Provided data:
..............................

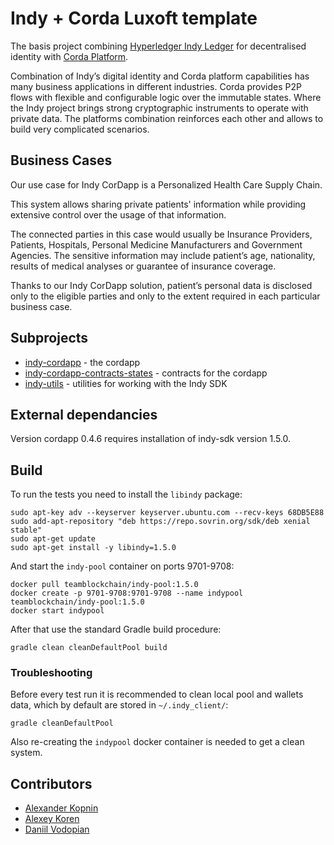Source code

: # Indy + Corda Luxoft template

The basis project combining [Hyperledger Indy Ledger](https://www.hyperledger.org/projects/hyperledger-indy) for decentralised identity with [Corda Platform](https://www.corda.net/index.html).

Combination of Indy’s  digital identity and Corda platform capabilities has many business applications in different industries. Corda provides P2P flows with flexible and configurable logic over the immutable states. Where the Indy project brings strong cryptographic instruments to operate with private data. The platforms combination reinforces each other and allows to build very complicated scenarios.

## Business Cases

Our use case for Indy CorDapp is a Personalized Health Care Supply Chain.

This system allows sharing private patients' information while providing extensive control over the usage of that information.

The connected parties in this case would usually be Insurance Providers, Patients, Hospitals, Personal Medicine Manufacturers and Government Agencies.
The sensitive information may include patient’s age, nationality, results of medical analyses or guarantee of insurance coverage.

Thanks to our Indy CorDapp solution, patient’s personal data is disclosed only to the eligible parties and only to the extent required in each particular business case.
 

## Subprojects

- [indy-cordapp](cordapp/README.md) - the cordapp
- [indy-cordapp-contracts-states](cordapp-contracts-states/README.md) - contracts for the cordapp
- [indy-utils](indy-utils/README.md) - utilities for working with the Indy SDK

## External dependancies

Version cordapp 0.4.6 requires installation of indy-sdk version 1.5.0.

## Build

To run the tests you need to install the `libindy` package:

    sudo apt-key adv --keyserver keyserver.ubuntu.com --recv-keys 68DB5E88
    sudo add-apt-repository "deb https://repo.sovrin.org/sdk/deb xenial stable"
    sudo apt-get update
    sudo apt-get install -y libindy=1.5.0

And start the `indy-pool` container on ports 9701-9708: 

    docker pull teamblockchain/indy-pool:1.5.0
    docker create -p 9701-9708:9701-9708 --name indypool teamblockchain/indy-pool:1.5.0
    docker start indypool
    
After that use the standard Gradle build procedure:

    gradle clean cleanDefaultPool build
    
### Troubleshooting    
    
Before every test run it is recommended to clean local pool and wallets data, which by default are stored in `~/.indy_client/`:

    gradle cleanDefaultPool
    
Also re-creating the `indypool` docker container is needed to get a clean system.

## Contributors

- [Alexander Kopnin](https://github.com/akopnin)
- [Alexey Koren](https://github.com/alexeykoren)
- [Daniil Vodopian](https://github.com/voddan/)
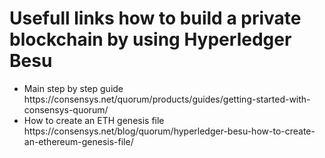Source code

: # Usefull links how to build a private blockchain by using Hyperledger Besu

<ul>
  <li>Main step by step guide https://consensys.net/quorum/products/guides/getting-started-with-consensys-quorum/ </li>
  <li>How to create an ETH genesis file </b> https://consensys.net/blog/quorum/hyperledger-besu-how-to-create-an-ethereum-genesis-file/ </li>
</ul>
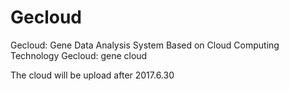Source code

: # Gecloud
Gecloud: Gene Data Analysis System Based on Cloud Computing Technology
Gecloud: gene cloud

The cloud will be upload after 2017.6.30 
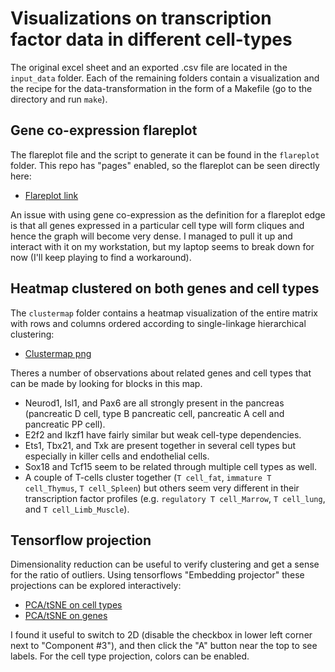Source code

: # Visualizations on transcription factor data in different cell-types

The original excel sheet and an exported .csv file are located in the `input_data` folder. Each of the remaining folders contain a visualization and the recipe for the data-transformation in the form of a Makefile (go to the directory and run `make`).


## Gene co-expression flareplot

The flareplot file and the script to generate it can be found in the `flareplot` folder. This repo has "pages" enabled, so the flareplot can be seen directly here:

* [Flareplot link](https://rasmusfonseca.github.io/TranscriptionFactors/flareplot/index.html)

An issue with using gene co-expression as the definition for a flareplot edge is that all genes expressed in a particular cell type will form cliques and hence the graph will become very dense. I managed to pull it up and interact with it on my workstation, but my laptop seems to break down for now (I'll keep playing to find a workaround). 


## Heatmap clustered on both genes and cell types

The `clustermap` folder contains a heatmap visualization of the entire matrix with rows and columns ordered according to single-linkage hierarchical clustering:

* [Clustermap png](https://raw.githubusercontent.com/RasmusFonseca/TranscriptionFactors/master/clustermap/clustermap.png)

Theres a number of observations about related genes and cell types that can be made by looking for blocks in this map. 

* Neurod1, Isl1, and Pax6 are all strongly present in the pancreas (pancreatic D cell, type B pancreatic cell, pancreatic A cell and pancreatic PP cell).
* E2f2 and Ikzf1 have fairly similar but weak cell-type dependencies.
* Ets1, Tbx21, and Txk are present together in several cell types but especially in killer cells and endothelial cells. 
* Sox18 and Tcf15 seem to be related through multiple cell types as well.
* A couple of T-cells cluster together (`T cell_fat`, `immature T cell_Thymus`, `T cell_Spleen`) but others seem very different in their transcription factor profiles (e.g. `regulatory T cell_Marrow`, `T cell_lung`, and `T cell_Limb_Muscle`).

## Tensorflow projection

Dimensionality reduction can be useful to verify clustering and get a sense for the ratio of outliers. Using tensorflows "Embedding projector" these projections can be explored interactively:

* [PCA/tSNE on cell types](https://projector.tensorflow.org/?config=https://raw.githubusercontent.com/RasmusFonseca/TranscriptionFactors/master/tensor_projection/celltype_config.json)
* [PCA/tSNE on genes](https://projector.tensorflow.org/?config=https://raw.githubusercontent.com/RasmusFonseca/TranscriptionFactors/master/tensor_projection/gene_config.json)

I found it useful to switch to 2D (disable the checkbox in lower left corner next to "Component #3"), and then click the "A" button near the top to see labels. For the cell type projection, colors can be enabled. 
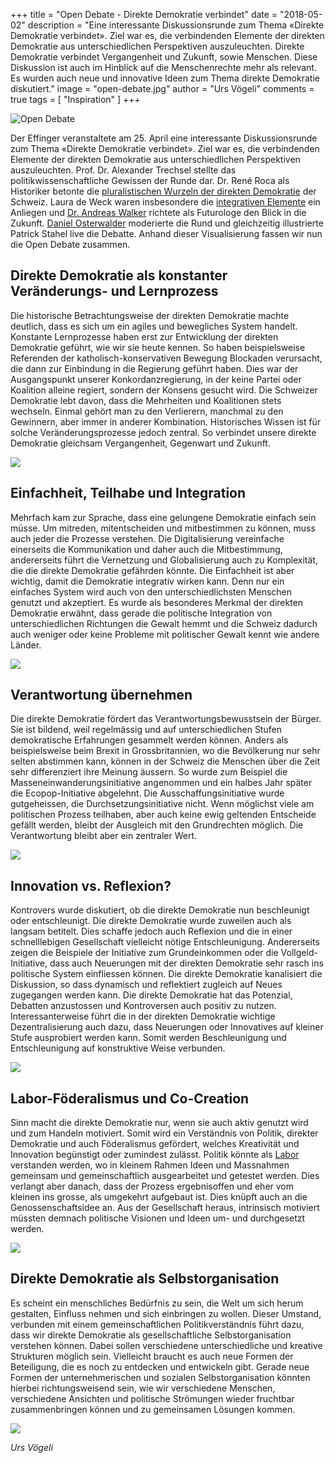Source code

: +++
title = "Open Debate - Direkte Demokratie verbindet"
date = "2018-05-02"
description = "Eine interessante Diskussionsrunde zum Thema «Direkte Demokratie verbindet». Ziel war es, die verbindenden Elemente der direkten Demokratie aus unterschiedlichen Perspektiven auszuleuchten. Direkte Demokratie verbindet Vergangenheit und Zukunft, sowie Menschen. Diese Diskussion ist auch im Hinblick auf die Menschenrechte mehr als relevant. Es wurden auch neue und innovative Ideen zum Thema direkte Demokratie diskutiert."
image = "open-debate.jpg"
author = "Urs Vögeli"
comments = true
tags = [ "Inspiration" ]
+++

![Open Debate](open-debate-2.jpg)

Der Effinger veranstaltete am 25. April eine interessante Diskussionsrunde zum Thema «Direkte Demokratie verbindet». Ziel war es, die verbindenden Elemente der direkten Demokratie aus unterschiedlichen Perspektiven auszuleuchten. Prof. Dr. Alexander Trechsel stellte das politikwissenschaftliche Gewissen der Runde dar. Dr. René Roca als Historiker betonte die [pluralistischen Wurzeln der direkten Demokratie](https://www.demokratieundmenschenrechte.ch/die-direkte-demokratie-lebt/) der Schweiz. Laura de Weck waren insbesondere die [integrativen Elemente](https://www.bzbasel.ch/kultur/buch-buehne-kunst/laura-de-weck-die-kuenstler-sind-politisch-mobilisiert-131194991) ein Anliegen und [Dr. Andreas Walker](https://weiterdenken.ch/) richtete als Futurologe den Blick in die Zukunft. [Daniel Osterwalder](https://www.visualdynamics.ch/) moderierte die Rund und gleichzeitig illustrierte Patrick Stahel live die Debatte. Anhand dieser Visualisierung fassen wir nun die Open Debate zusammen.


## Direkte Demokratie als konstanter Veränderungs- und Lernprozess

Die historische Betrachtungsweise der direkten Demokratie machte deutlich, dass es sich um ein agiles und bewegliches System handelt. Konstante Lernprozesse haben erst zur Entwicklung der direkten Demokratie geführt, wie wir sie heute kennen. So haben beispielsweise Referenden der katholisch-konservativen Bewegung Blockaden verursacht, die dann zur Einbindung in die Regierung geführt haben. Dies war der Ausgangspunkt unserer Konkordanzregierung, in der keine Partei oder Koalition alleine regiert, sondern der Konsens gesucht wird. Die Schweizer Demokratie lebt davon, dass die Mehrheiten und Koalitionen stets wechseln. Einmal gehört man zu den Verlierern, manchmal zu den Gewinnern, aber immer in anderer Kombination. Historisches Wissen ist für solche Veränderungsprozesse jedoch zentral. So verbindet unsere direkte Demokratie gleichsam Vergangenheit, Gegenwart und Zukunft.

![](open-debate-3.jpg)

## Einfachheit, Teilhabe und Integration

Mehrfach kam zur Sprache, dass eine gelungene Demokratie einfach sein müsse. Um mitreden, mitentscheiden und mitbestimmen zu können, muss auch jeder die Prozesse verstehen. Die Digitalisierung vereinfache einerseits die Kommunikation und daher auch die Mitbestimmung, andererseits führt die Vernetzung und Globalisierung auch zu Komplexität, die die direkte Demokratie gefährden könnte. Die Einfachheit ist aber wichtig, damit die Demokratie  integrativ wirken kann. Denn nur ein einfaches System wird auch von den unterschiedlichsten Menschen genutzt und akzeptiert. Es wurde als besonderes Merkmal der direkten Demokratie erwähnt, dass gerade die politische Integration von unterschiedlichen Richtungen die Gewalt hemmt und die Schweiz dadurch auch weniger oder keine Probleme mit politischer Gewalt kennt wie andere Länder.

![](open-debate-4.jpg)

## Verantwortung übernehmen

Die direkte Demokratie fördert das Verantwortungsbewusstsein der Bürger. Sie ist bildend, weil regelmässig und auf unterschiedlichen Stufen demokratische Erfahrungen gesammelt werden können. Anders als beispielsweise beim Brexit in Grossbritannien, wo die Bevölkerung nur sehr selten abstimmen kann, können in der Schweiz die Menschen über die Zeit sehr differenziert ihre Meinung äussern. So wurde zum Beispiel die Masseneinwanderungsinitiative angenommen und ein halbes Jahr später die Ecopop-Initiative abgelehnt. Die Ausschaffungsinitiative wurde gutgeheissen, die Durchsetzungsinitiative nicht. Wenn möglichst viele am politischen Prozess teilhaben, aber auch keine ewig geltenden Entscheide gefällt werden, bleibt der Ausgleich mit den Grundrechten möglich. Die Verantwortung bleibt aber ein zentraler Wert.

![](open-debate.jpg)

## Innovation vs. Reflexion?

Kontrovers wurde diskutiert, ob die direkte Demokratie nun beschleunigt oder entschleunigt. Die direkte Demokratie wurde zuweilen auch als langsam betitelt. Dies schaffe jedoch auch Reflexion und die in einer schnelllebigen Gesellschaft vielleicht nötige Entschleunigung. Andererseits zeigen die Beispiele der Initiative zum Grundeinkommen oder die Vollgeld-Initiative, dass auch Neuerungen mit der direkten Demokratie sehr rasch ins politische System einfliessen  können. Die direkte Demokratie kanalisiert die Diskussion, so dass dynamisch und reflektiert zugleich auf Neues zugegangen werden kann. Die direkte Demokratie hat das Potenzial, Debatten anzustossen und Kontroversen auch positiv zu nutzen. Interessanterweise führt die in der direkten Demokratie wichtige Dezentralisierung auch dazu, dass Neuerungen oder Innovatives auf kleiner Stufe ausprobiert werden kann. Somit werden Beschleunigung und Entschleunigung auf konstruktive Weise verbunden.

![](open-debate-5.jpg)

## Labor-Föderalismus und Co-Creation

Sinn macht die direkte Demokratie nur, wenn sie auch aktiv genutzt wird und zum Handeln motiviert. Somit wird ein Verständnis von Politik, direkter Demokratie und auch Föderalismus gefördert, welches Kreativität und Innovation begünstigt oder zumindest zulässt. Politik könnte als [Labor](https://www.demokratieundmenschenrechte.ch/laborf%C3%B6deralismus/) verstanden werden, wo in kleinem Rahmen Ideen und Massnahmen gemeinsam und gemeinschaftlich ausgearbeitet und getestet werden. Dies verlangt aber danach, dass der Prozess ergebnisoffen und eher vom kleinen ins grosse, als umgekehrt aufgebaut ist. Dies knüpft auch an die Genossenschaftsidee an. Aus der Gesellschaft heraus, intrinsisch motiviert müssten demnach politische Visionen und Ideen um- und durchgesetzt werden.

![](open-debate-6.jpg)

## Direkte Demokratie als Selbstorganisation

Es scheint ein menschliches Bedürfnis zu sein, die Welt um sich herum gestalten, Einfluss nehmen und sich einbringen zu wollen. Dieser Umstand, verbunden mit einem gemeinschaftlichen Politikverständnis führt dazu, dass wir direkte Demokratie als gesellschaftliche Selbstorganisation verstehen können. Dabei sollen verschiedene unterschiedliche und kreative Strukturen möglich sein. Vielleicht braucht es auch neue Formen der Beteiligung, die es noch zu entdecken und entwickeln gibt. Gerade neue Formen der unternehmerischen und sozialen Selbstorganisation könnten hierbei richtungsweisend sein, wie wir verschiedene Menschen, verschiedene Ansichten und politische Strömungen wieder fruchtbar zusammenbringen können und zu gemeinsamen Lösungen kommen.



![](open-debate-7.jpg)

*Urs Vögeli*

..............................

Work to complete:
Find the word "states" in the material, then list each line that holds it.

Response area:
Combination of Indy’s  digital identity and Corda platform capabilities has many business applications in different industries. Corda provides P2P flows with flexible and configurable logic over the immutable states. Where the Indy project brings strong cryptographic instruments to operate with private data. The platforms combination reinforces each other and allows to build very complicated scenarios.
- [indy-cordapp-contracts-states](cordapp-contracts-states/README.md) - contracts for the cordapp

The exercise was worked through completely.